Lord Beichan and Susie Pye (2)
In London city was Beichan born,
He longed strange countries for to see,
But he was ta'en by a savage moor,
Who handled him right cruelly.
For through his shoulder he put a bore,
And through this bore has pitten a tree
And he's gard him draw the carts o wine
Where horse and oxen had wont to be.
He's casten him in a dungeon deep,
Where he could neither hear nor see
He's shut him up in a prison strong
And he's handled him right cruelly
O this moor he had but ae daughter
I wot her name was Susie Pye
She's doen her to the prison house,
And she's called young Beichan one word by
"O hae ye any lands or rents
Or cities in your ain country,
Could free you out of prison strong,
And could maintain a lady free?"
"O London city is my own,
And other cities twa or three
Could loose me out o'prison strong
And could maintain a lady free.
O she has bribed her father's men
Wi' mickle gold and white money,
She's gotten the key o' the prison doors,
And she has set young Beichan free.
She's gi'n him a loaf o' the good white bread,
But an a flask o' Spanish wine,
And she bade him mind on the lady's love
That kindly freed him out o' pine.
"Go set your foot on good ship board,
And haste you back to your ain country,
And before that seven years has an end,
Come back again, love, and marry me."
It was long or seven years had an end
She longed full sair her love to see
She's set her foot on good ship board,
And turned her back on her ain country.
She's sailed up, so has she down,
Till she came to the other side;
She's landed at young Beichan's gates,
And I hope this day she shall be his bride.

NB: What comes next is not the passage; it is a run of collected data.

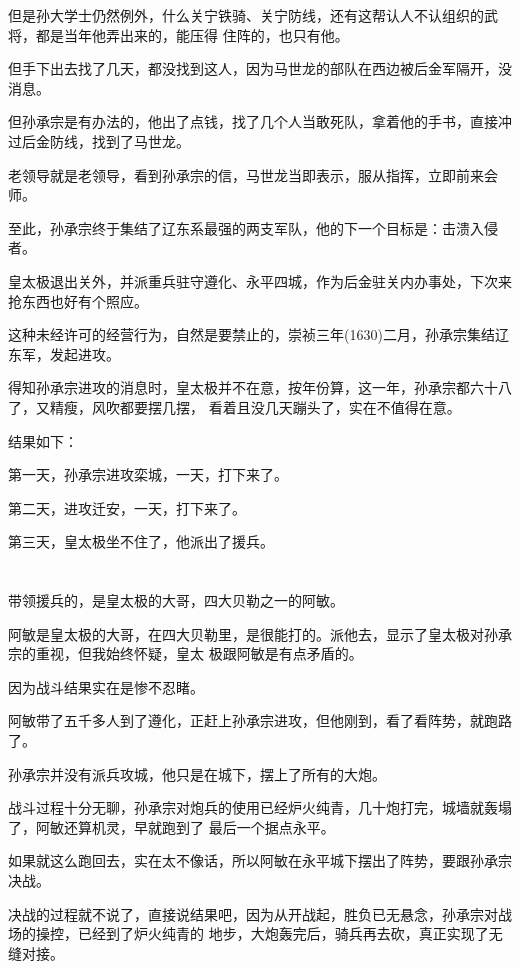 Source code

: \documentclass[11pt,a4paper,onecolumn]{article}
\begin{document}
但是孙大学士仍然例外，什么关宁铁骑、关宁防线，还有这帮认人不认组织的武将，都是当年他弄出来的，能压得
住阵的，也只有他。

但手下出去找了几天，都没找到这人，因为马世龙的部队在西边被后金军隔开，没消息。

但孙承宗是有办法的，他出了点钱，找了几个人当敢死队，拿着他的手书，直接冲过后金防线，找到了马世龙。

老领导就是老领导，看到孙承宗的信，马世龙当即表示，服从指挥，立即前来会师。

至此，孙承宗终于集结了辽东系最强的两支军队，他的下一个目标是：击溃入侵者。

皇太极退出关外，并派重兵驻守遵化、永平四城，作为后金驻关内办事处，下次来抢东西也好有个照应。

这种未经许可的经营行为，自然是要禁止的，崇祯三年(1630)二月，孙承宗集结辽东军，发起进攻。

得知孙承宗进攻的消息时，皇太极并不在意，按年份算，这一年，孙承宗都六十八了，又精瘦，风吹都要摆几摆，
看着且没几天蹦头了，实在不值得在意。

结果如下：

第一天，孙承宗进攻栾城，一天，打下来了。

第二天，进攻迁安，一天，打下来了。

第三天，皇太极坐不住了，他派出了援兵。

\section[\thesection]{}

带领援兵的，是皇太极的大哥，四大贝勒之一的阿敏。

阿敏是皇太极的大哥，在四大贝勒里，是很能打的。派他去，显示了皇太极对孙承宗的重视，但我始终怀疑，皇太
极跟阿敏是有点矛盾的。

因为战斗结果实在是惨不忍睹。

阿敏带了五千多人到了遵化，正赶上孙承宗进攻，但他刚到，看了看阵势，就跑路了。

孙承宗并没有派兵攻城，他只是在城下，摆上了所有的大炮。

战斗过程十分无聊，孙承宗对炮兵的使用已经炉火纯青，几十炮打完，城墙就轰塌了，阿敏还算机灵，早就跑到了
最后一个据点\myrule 永平。

如果就这么跑回去，实在太不像话，所以阿敏在永平城下摆出了阵势，要跟孙承宗决战。

决战的过程就不说了，直接说结果吧，因为从开战起，胜负已无悬念，孙承宗对战场的操控，已经到了炉火纯青的
地步，大炮轰完后，骑兵再去砍，真正实现了无缝对接。
\end{document}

"Is this Young Beichan's gates?" says she,
"Or is that noble prince within?"
"He's up the stairs wi' his bonny bride.
And many a lord and lady wi' him."
"O has he te'an a bonny bride,
And has he clean forgotten me?"
And sighing said that gay lady
"I wish I were in my ain country!"
But she's pitten her hand in her pocket,
And gi'n the porter guinaes three;
Says, "Take ye that, ye proud porter,
And bid the bridegroom speak to me."
O when the porter came up the stair,
He's fa'n low down upon his knee:
"Won up, won up, ye proud porter,
And what makes all this courtesy?"
"O, I've been porter at your gates
This mair nor seven years and three,
But there is a lady at them now
the like of which I never did see.
"For on every finger she has a ring,
And on the mid-finger she has three,
And there's as mickle goud aboon her brow
As would buy an earldom o' land to me."
Then up it started Young Beichan,
And sware so loud by Our Lady,
"It can be none but Susie Pye,
That has come o'er the sea to me."
O quickly ran he down the stair,
O' fifteen steps he has made but three;
He's ta'en his bonny love in his arms
And I wot he kissed her tenderly.
"O hae you ta'en a bonny bride?
And Hae you quite forsaken me?
And hae you Quite forsaken her
That give you life and liberty?"
She's lookit o'er her left shoulder
To hide the tears stood in her ee;
"Now fare thee well, Young Beichan," she says,
"I'll strive to think nae mair on thee."
"take back your daughter, madam," he says,
"And a double dowry I'll gi' her wi';
For I maun marry my first truelove,
That's done and suffered so much for me."
He's ta'en his bonny love by the hand,
And led her to yon fountain stane;
He's changed her name frae Susie Pye,
And he's called her his bonny love, Lady Jane.